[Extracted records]
▼

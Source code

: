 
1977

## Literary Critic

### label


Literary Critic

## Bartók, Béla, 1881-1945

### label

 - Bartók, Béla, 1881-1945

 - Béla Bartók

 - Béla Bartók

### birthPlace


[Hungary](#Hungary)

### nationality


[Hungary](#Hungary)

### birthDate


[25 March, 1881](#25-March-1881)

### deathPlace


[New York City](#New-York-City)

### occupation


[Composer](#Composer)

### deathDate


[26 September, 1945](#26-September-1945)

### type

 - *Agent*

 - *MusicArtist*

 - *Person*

▲
▼

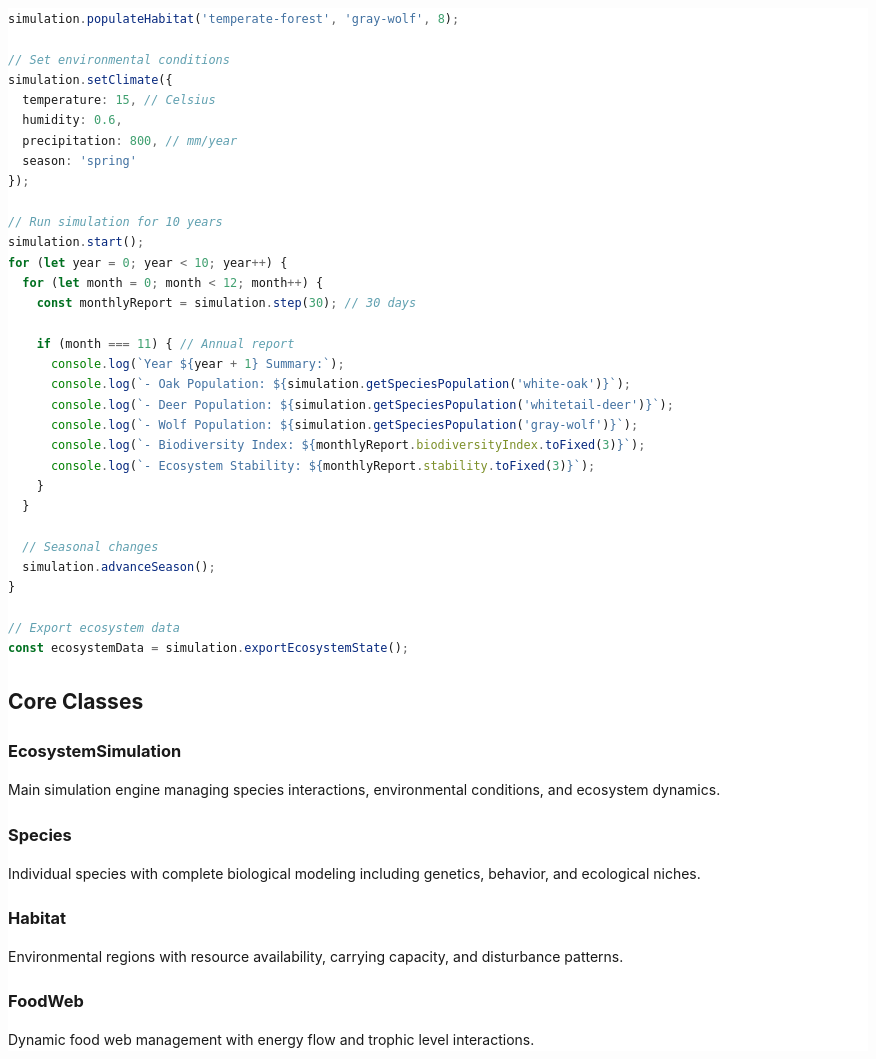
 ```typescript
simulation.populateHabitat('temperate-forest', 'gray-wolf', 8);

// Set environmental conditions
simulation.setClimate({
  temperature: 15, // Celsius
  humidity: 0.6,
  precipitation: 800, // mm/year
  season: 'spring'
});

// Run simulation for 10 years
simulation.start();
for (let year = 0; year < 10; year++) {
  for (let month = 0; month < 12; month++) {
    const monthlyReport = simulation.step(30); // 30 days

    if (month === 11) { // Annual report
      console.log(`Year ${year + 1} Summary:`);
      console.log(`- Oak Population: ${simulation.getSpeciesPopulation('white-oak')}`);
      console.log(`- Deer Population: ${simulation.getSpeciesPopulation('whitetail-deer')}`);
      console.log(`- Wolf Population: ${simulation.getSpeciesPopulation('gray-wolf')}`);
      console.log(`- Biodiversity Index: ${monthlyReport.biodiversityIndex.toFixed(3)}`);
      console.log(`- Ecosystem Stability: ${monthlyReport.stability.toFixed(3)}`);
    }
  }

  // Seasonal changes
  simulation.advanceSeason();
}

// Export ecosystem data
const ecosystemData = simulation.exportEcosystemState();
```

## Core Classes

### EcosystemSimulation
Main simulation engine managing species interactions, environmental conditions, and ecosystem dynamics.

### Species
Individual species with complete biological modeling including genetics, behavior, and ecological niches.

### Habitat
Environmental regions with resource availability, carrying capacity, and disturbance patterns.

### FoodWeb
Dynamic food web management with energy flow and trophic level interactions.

▲
▼

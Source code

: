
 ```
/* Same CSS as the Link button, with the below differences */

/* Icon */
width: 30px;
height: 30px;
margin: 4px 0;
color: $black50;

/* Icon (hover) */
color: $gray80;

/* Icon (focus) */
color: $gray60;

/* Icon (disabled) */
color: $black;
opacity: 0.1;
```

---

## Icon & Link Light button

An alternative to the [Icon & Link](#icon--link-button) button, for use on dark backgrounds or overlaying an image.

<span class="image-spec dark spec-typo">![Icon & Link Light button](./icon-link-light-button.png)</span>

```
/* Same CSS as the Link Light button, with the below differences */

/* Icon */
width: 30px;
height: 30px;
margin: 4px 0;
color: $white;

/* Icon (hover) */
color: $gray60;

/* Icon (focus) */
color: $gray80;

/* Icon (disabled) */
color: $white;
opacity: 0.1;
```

▲

Task instructions - Among the entries above, which lines include "Light"? List them all.

Problem solution -
## Icon & Link Light button
<span class="image-spec dark spec-typo">![Icon & Link Light button](./icon-link-light-button.png)</span>
/* Same CSS as the Link Light button, with the below differences */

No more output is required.